Johannes Eiseles—AFP

Cutbacks planned at Chinese telecom giant as U.S. pressure bites

Huawei’s founder said on Monday the Chinese telecom giant’s overseas smartphone sales have tumbled since the U.S. last month threatened to blacklist the company, and he warned the embattled firm would slash production to weather the U.S. drive to isolate it.

The announcements by Huawei founder and CEO Ren Zhengfei marked the first clear indication from the company of the impact of the U.S. pressure, which is being applied over concerns in Washington that Huawei is in bed with China’s security apparatus.

Speaking at a panel discussion organized by the company at headquarters in the city of Shenzhen in southern China, Ren was asked if he could confirm media reports citing anonymous sources, which said its overseas smartphone sales had fallen by up to 40 percent. “Yes, [sales] have fallen 40 percent,” said Ren.

He gave no further details on the sales plunge but a Huawei spokeswoman later clarified that he was referring to a 40 percent fall from May to June in the wake of the U.S. blacklist threat.

Ren added, however, that sales growth in China’s domestic market remained “very fast.”

Huawei was the world’s number-two smartphone producer last year, ahead of Apple and behind South Korea’s Samsung, as well as the largest provider of telecom networking equipment.

Huawei has said it shipped a total of 206 million smartphones in 2018, about half in China and half overseas.

Ren, 74, said Huawei planned to cut production by $30 billion over the next two years to ride out the storm.
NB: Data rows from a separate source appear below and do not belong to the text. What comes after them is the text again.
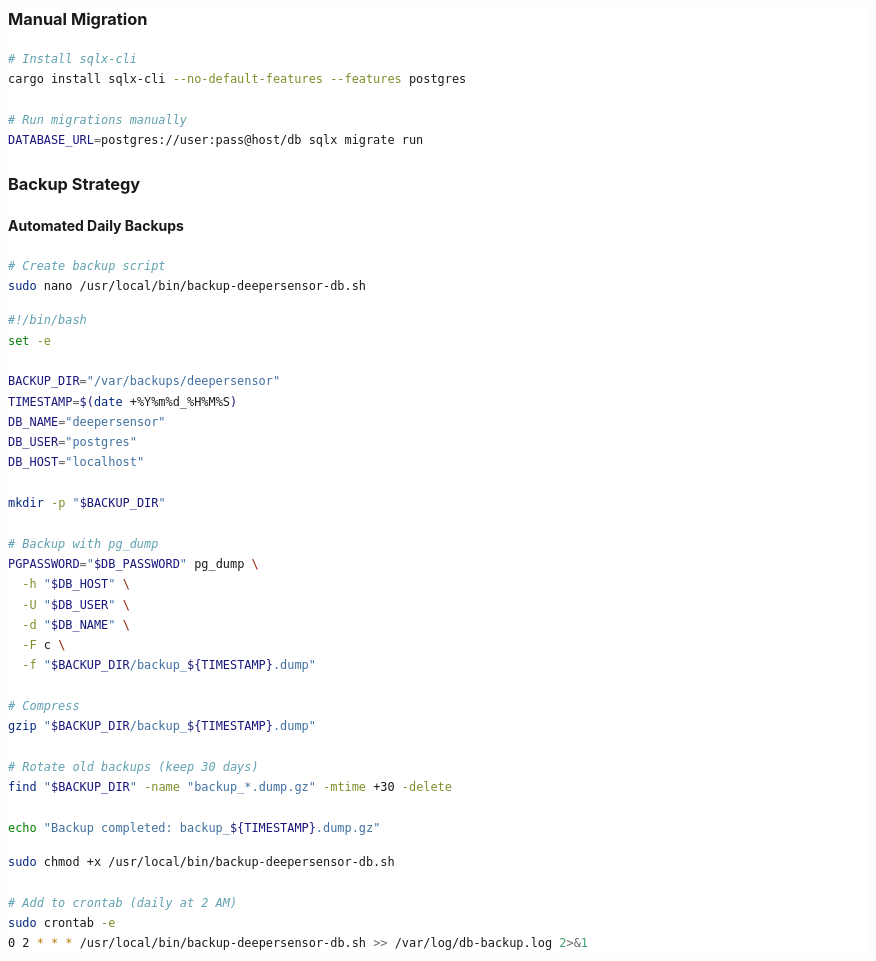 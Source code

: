 ### Manual Migration

```bash
# Install sqlx-cli
cargo install sqlx-cli --no-default-features --features postgres

# Run migrations manually
DATABASE_URL=postgres://user:pass@host/db sqlx migrate run
```

### Backup Strategy

#### Automated Daily Backups

```bash
# Create backup script
sudo nano /usr/local/bin/backup-deepersensor-db.sh
```

```bash
#!/bin/bash
set -e

BACKUP_DIR="/var/backups/deepersensor"
TIMESTAMP=$(date +%Y%m%d_%H%M%S)
DB_NAME="deepersensor"
DB_USER="postgres"
DB_HOST="localhost"

mkdir -p "$BACKUP_DIR"

# Backup with pg_dump
PGPASSWORD="$DB_PASSWORD" pg_dump \
  -h "$DB_HOST" \
  -U "$DB_USER" \
  -d "$DB_NAME" \
  -F c \
  -f "$BACKUP_DIR/backup_${TIMESTAMP}.dump"

# Compress
gzip "$BACKUP_DIR/backup_${TIMESTAMP}.dump"

# Rotate old backups (keep 30 days)
find "$BACKUP_DIR" -name "backup_*.dump.gz" -mtime +30 -delete

echo "Backup completed: backup_${TIMESTAMP}.dump.gz"
```

```bash
sudo chmod +x /usr/local/bin/backup-deepersensor-db.sh

# Add to crontab (daily at 2 AM)
sudo crontab -e
0 2 * * * /usr/local/bin/backup-deepersensor-db.sh >> /var/log/db-backup.log 2>&1
```
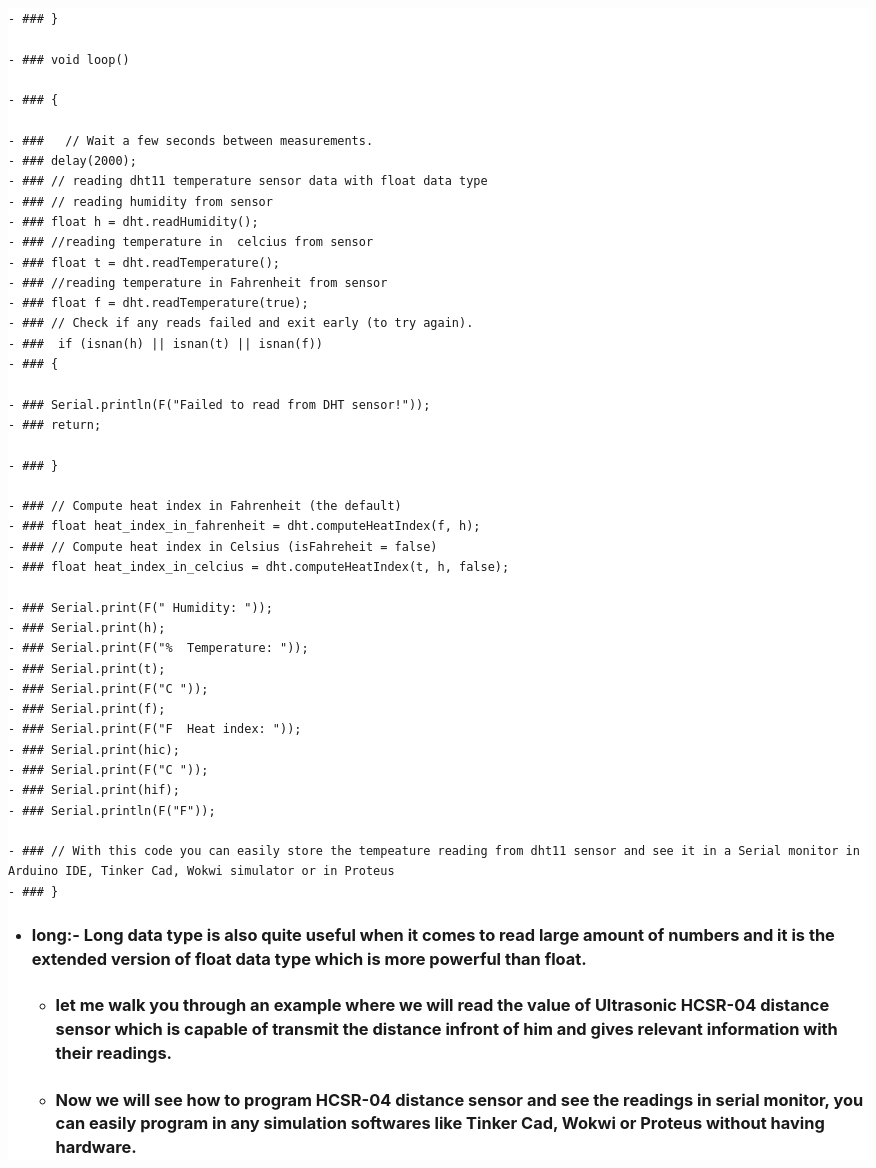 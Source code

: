     - ### }

    - ### void loop()

    - ### {
    
    - ###   // Wait a few seconds between measurements.
    - ### delay(2000);
    - ### // reading dht11 temperature sensor data with float data type
    - ### // reading humidity from sensor
    - ### float h = dht.readHumidity();
    - ### //reading temperature in  celcius from sensor
    - ### float t = dht.readTemperature();
    - ### //reading temperature in Fahrenheit from sensor
    - ### float f = dht.readTemperature(true);
    - ### // Check if any reads failed and exit early (to try again).
    - ###  if (isnan(h) || isnan(t) || isnan(f))
    - ### {

    - ### Serial.println(F("Failed to read from DHT sensor!"));
    - ### return;    

    - ### }

    - ### // Compute heat index in Fahrenheit (the default)
    - ### float heat_index_in_fahrenheit = dht.computeHeatIndex(f, h);
    - ### // Compute heat index in Celsius (isFahreheit = false)
    - ### float heat_index_in_celcius = dht.computeHeatIndex(t, h, false);
    
    - ### Serial.print(F(" Humidity: "));
    - ### Serial.print(h);
    - ### Serial.print(F("%  Temperature: "));
    - ### Serial.print(t);
    - ### Serial.print(F("C "));
    - ### Serial.print(f);
    - ### Serial.print(F("F  Heat index: "));
    - ### Serial.print(hic);
    - ### Serial.print(F("C "));
    - ### Serial.print(hif);
    - ### Serial.println(F("F"));

    - ### // With this code you can easily store the tempeature reading from dht11 sensor and see it in a Serial monitor in Arduino IDE, Tinker Cad, Wokwi simulator or in Proteus
    - ### }

- ### long:- Long data type is also quite useful when it comes to read large amount of numbers and it is the extended version of float data type which is more powerful than float.

    - ### let me walk you through an example where we will read the value of Ultrasonic HCSR-04 distance sensor which is capable of transmit the distance infront of him and gives relevant information with their readings.

    - ### Now we will see how to program HCSR-04 distance sensor and see the readings in serial monitor, you can easily program in any simulation softwares like Tinker Cad, Wokwi or Proteus without having hardware.
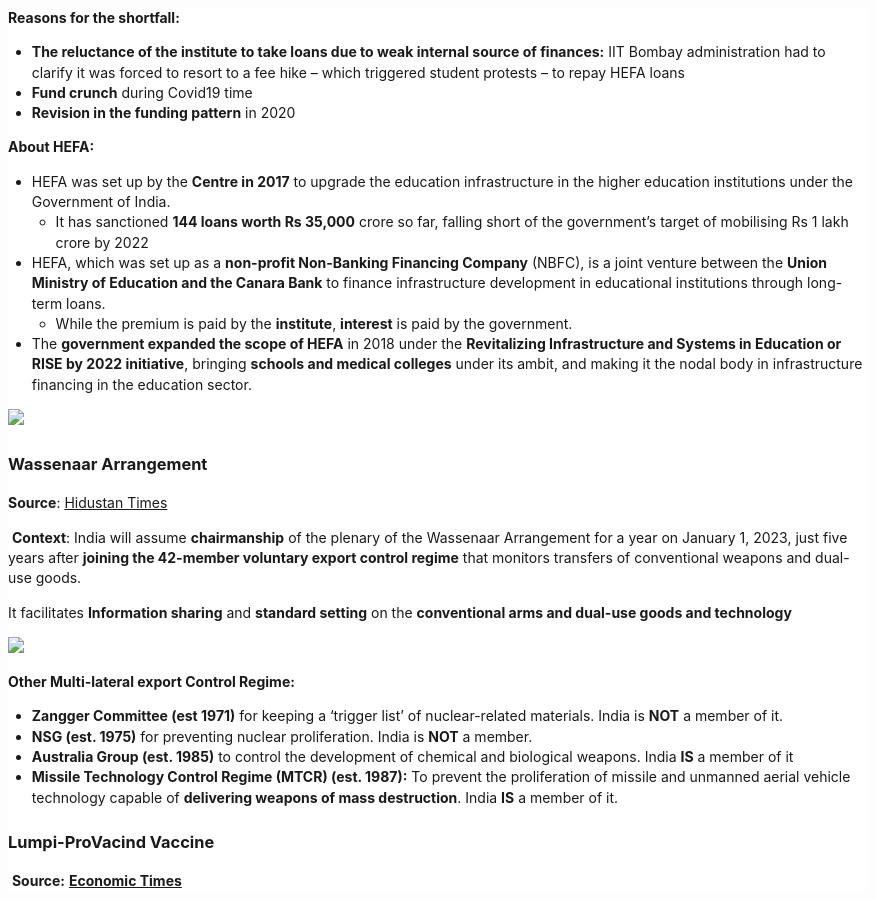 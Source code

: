 **Reasons for the shortfall:**

- **The reluctance of the institute to take loans due to weak internal source of finances:** IIT Bombay administration had to clarify it was forced to resort to a fee hike – which triggered student protests – to repay HEFA loans
- **Fund crunch** during Covid19 time
- **Revision in the funding pattern** in 2020

**About HEFA:**

- HEFA was set up by the **Centre in 2017** to upgrade the education infrastructure in the higher education institutions under the Government of India.
    - It has sanctioned **144 loans worth Rs 35,000** crore so far, falling short of the government’s target of mobilising Rs 1 lakh crore by 2022
- HEFA, which was set up as a **non-profit Non-Banking Financing Company** (NBFC), is a joint venture between the **Union Ministry of Education and the Canara Bank** to finance infrastructure development in educational institutions through long-term loans.
    - While the premium is paid by the **institute**, **interest** is paid by the government.
- The **government expanded the scope of HEFA** in 2018 under the **Revitalizing Infrastructure and Systems in Education or RISE by 2022 initiative**, bringing **schools and medical colleges** under its ambit, and making it the nodal body in infrastructure financing in the education sector.

[![](https://www.insightsonindia.com/wp-content/uploads/2023/01/modi_gov.jpg?is-pending-load=1)](https://www.insightsonindia.com/wp-content/uploads/2023/01/modi_gov.jpg)

### **Wassenaar Arrangement**

**Source**: [Hidustan Times](https://www.hindustantimes.com/india-news/india-to-assume-chairmanship-of-wassenaar-arrangement-on-january-1-2023-101669911607909.html)

 **Context**: India will assume **chairmanship** of the plenary of the Wassenaar Arrangement for a year on January 1, 2023, just five years after **joining the 42-member voluntary export control regime** that monitors transfers of conventional weapons and dual-use goods.

It facilitates **Information sharing** and **standard setting** on the **conventional arms and dual-use goods and technology**

[![](https://www.insightsonindia.com/wp-content/uploads/2023/01/wass-1024x1024.png?is-pending-load=1)](https://www.insightsonindia.com/wp-content/uploads/2023/01/wass.png)

**Other Multi-lateral export Control Regime:**

- **Zangger Committee (est 1971)** for keeping a ‘trigger list’ of nuclear-related materials. India is **NOT** a member of it.
- **NSG (est. 1975)** for preventing nuclear proliferation. India is **NOT** a member.
- **Australia Group (est. 1985)** to control the development of chemical and biological weapons. India **IS** a member of it
- **Missile Technology Control Regime (MTCR) (est. 1987):** To prevent the proliferation of missile and unmanned aerial vehicle technology capable of **delivering weapons of mass destruction**. India **IS** a member of it.

### **Lumpi-ProVacind Vaccine**

 **Source:** [**Economic Times**](https://health.economictimes.indiatimes.com/news/pharma/indigenously-developed-lumpi-provac-vax-to-tackle-lumpy-skin-disease/96659156)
He did not specify which lines of business would be hit most. Huawei earned just over $100 billion in revenue in 2018, so a $30 billion reduction would equate to about 30 percent of last year’s overall business.

But Ren, who compared Huawei to a damaged but still-flying aircraft, added that he expected the company to soon back on track. “In 2021, we will regain our vitality and [continue to] provide services to human society,” he said.

Huawei has emerged as a key bone of contention in the wider China-U.S. trade war that has seen tit-for-tat tariffs imposed on hundreds of billions of dollars worth of goods.

President Donald Trump’s administration has essentially banned Huawei from the huge U.S. market.

Last month it also added Huawei to an “entity list” of companies barred from receiving U.S.-made components without permission from Washington, though the company was granted a 90-day reprieve for now.

The U.S. fears that systems built by Huawei could be used by China’s government for espionage via secret security “backdoors” built into telecom networking equipment. Those fears have revolved in large part around Ren’s background as a former Chinese army engineer, and questions over the privately-held Huawei’s corporate ownership structure, which some critics say is unusual and opaque.

Huawei strongly denies any links to China’s government and says the United States has never provided proof of its accusations.

The Trump administration is pressing other countries to ban Huawei equipment from their networks, particularly in the coming rollout of super-fast 5G networks, a global project in which Huawei had been expected to play a leading role.

The U.S. campaign has already spurred a number of major technology companies, including leading semi-conductor suppliers and brands such as Facebook and Google, to suspend cooperation with Huawei.

In an analysis last week, global consultancy Eurasia Group said Huawei “has little hope of staying on the global cutting edge in either smartphones or networking technology as long as it remains on the U.S. Entity List.” It added: “Over time, this will erode Huawei’s ability to offer globally competitive products, and the company will likely be forced to resort to selling second-best products in the domestic Chinese market as it seeks to rebuild its international business without U.S. technology.”